BEGIN

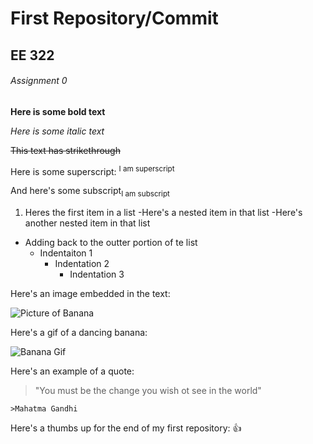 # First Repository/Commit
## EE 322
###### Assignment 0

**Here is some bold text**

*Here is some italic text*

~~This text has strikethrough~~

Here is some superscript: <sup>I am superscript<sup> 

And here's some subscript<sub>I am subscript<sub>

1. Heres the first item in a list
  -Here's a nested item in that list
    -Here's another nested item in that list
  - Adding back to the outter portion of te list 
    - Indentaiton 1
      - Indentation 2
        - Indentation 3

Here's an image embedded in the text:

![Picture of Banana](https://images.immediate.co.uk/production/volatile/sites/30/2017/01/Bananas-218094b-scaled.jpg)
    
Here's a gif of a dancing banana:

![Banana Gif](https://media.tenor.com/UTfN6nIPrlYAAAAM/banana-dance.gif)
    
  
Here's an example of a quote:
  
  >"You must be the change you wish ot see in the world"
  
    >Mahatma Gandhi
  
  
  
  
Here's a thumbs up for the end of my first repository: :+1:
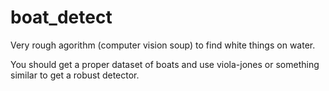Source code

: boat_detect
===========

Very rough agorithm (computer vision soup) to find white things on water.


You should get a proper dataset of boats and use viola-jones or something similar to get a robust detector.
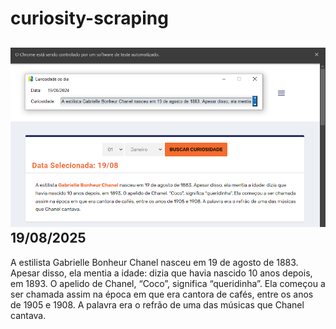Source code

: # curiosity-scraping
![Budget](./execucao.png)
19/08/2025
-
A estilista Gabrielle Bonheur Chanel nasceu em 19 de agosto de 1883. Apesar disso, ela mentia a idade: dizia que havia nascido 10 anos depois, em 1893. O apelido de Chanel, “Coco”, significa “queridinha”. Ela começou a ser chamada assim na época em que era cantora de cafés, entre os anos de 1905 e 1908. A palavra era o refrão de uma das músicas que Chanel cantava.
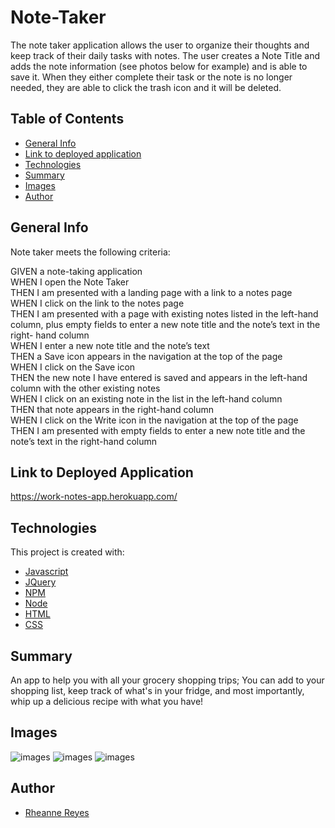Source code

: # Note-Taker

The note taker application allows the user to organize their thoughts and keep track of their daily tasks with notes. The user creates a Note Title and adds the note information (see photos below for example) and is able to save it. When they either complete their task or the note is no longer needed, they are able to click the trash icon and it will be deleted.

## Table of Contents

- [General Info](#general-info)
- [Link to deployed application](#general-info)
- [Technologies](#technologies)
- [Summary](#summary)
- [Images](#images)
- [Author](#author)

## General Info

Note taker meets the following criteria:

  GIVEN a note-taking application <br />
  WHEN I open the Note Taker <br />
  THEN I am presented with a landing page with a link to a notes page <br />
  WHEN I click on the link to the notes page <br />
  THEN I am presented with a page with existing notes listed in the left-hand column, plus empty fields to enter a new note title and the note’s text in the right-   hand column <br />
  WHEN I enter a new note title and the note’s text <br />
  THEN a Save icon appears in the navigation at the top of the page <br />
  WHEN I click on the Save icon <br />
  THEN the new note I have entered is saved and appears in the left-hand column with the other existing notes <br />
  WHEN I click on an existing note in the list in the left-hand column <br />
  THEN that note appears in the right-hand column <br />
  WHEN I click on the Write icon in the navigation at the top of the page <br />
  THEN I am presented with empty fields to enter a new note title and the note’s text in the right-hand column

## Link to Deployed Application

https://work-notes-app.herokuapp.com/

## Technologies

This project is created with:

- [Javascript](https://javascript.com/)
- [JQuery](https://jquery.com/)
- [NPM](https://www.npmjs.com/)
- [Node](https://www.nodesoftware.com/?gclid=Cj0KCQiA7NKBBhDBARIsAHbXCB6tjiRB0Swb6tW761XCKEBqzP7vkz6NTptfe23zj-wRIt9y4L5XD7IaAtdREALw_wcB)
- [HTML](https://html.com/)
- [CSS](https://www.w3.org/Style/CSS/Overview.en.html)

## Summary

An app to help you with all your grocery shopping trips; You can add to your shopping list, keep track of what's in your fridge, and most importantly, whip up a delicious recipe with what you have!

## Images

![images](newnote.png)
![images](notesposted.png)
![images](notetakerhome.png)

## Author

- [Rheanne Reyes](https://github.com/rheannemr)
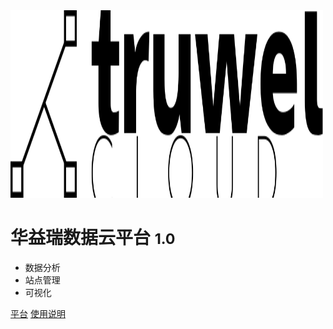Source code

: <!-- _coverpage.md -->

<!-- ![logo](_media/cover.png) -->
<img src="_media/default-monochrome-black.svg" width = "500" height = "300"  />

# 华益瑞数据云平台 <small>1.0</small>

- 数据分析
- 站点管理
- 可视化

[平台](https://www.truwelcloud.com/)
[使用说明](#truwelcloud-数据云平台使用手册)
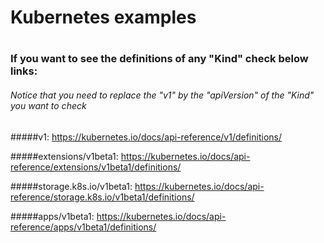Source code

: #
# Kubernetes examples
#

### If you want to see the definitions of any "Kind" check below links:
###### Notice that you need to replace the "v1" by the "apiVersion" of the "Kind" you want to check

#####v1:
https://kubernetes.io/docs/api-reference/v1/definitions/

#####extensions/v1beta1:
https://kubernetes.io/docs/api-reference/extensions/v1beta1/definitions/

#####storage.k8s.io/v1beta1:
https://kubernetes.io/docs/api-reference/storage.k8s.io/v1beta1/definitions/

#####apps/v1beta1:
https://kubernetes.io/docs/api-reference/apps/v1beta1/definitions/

END

▶ **Exercise goal**
A complete answer lists each line of the data that holds the word "html".

▶ **Output below**
- [HTML](https://html.com/)
- [CSS](https://www.w3.org/Style/CSS/Overview.en.html)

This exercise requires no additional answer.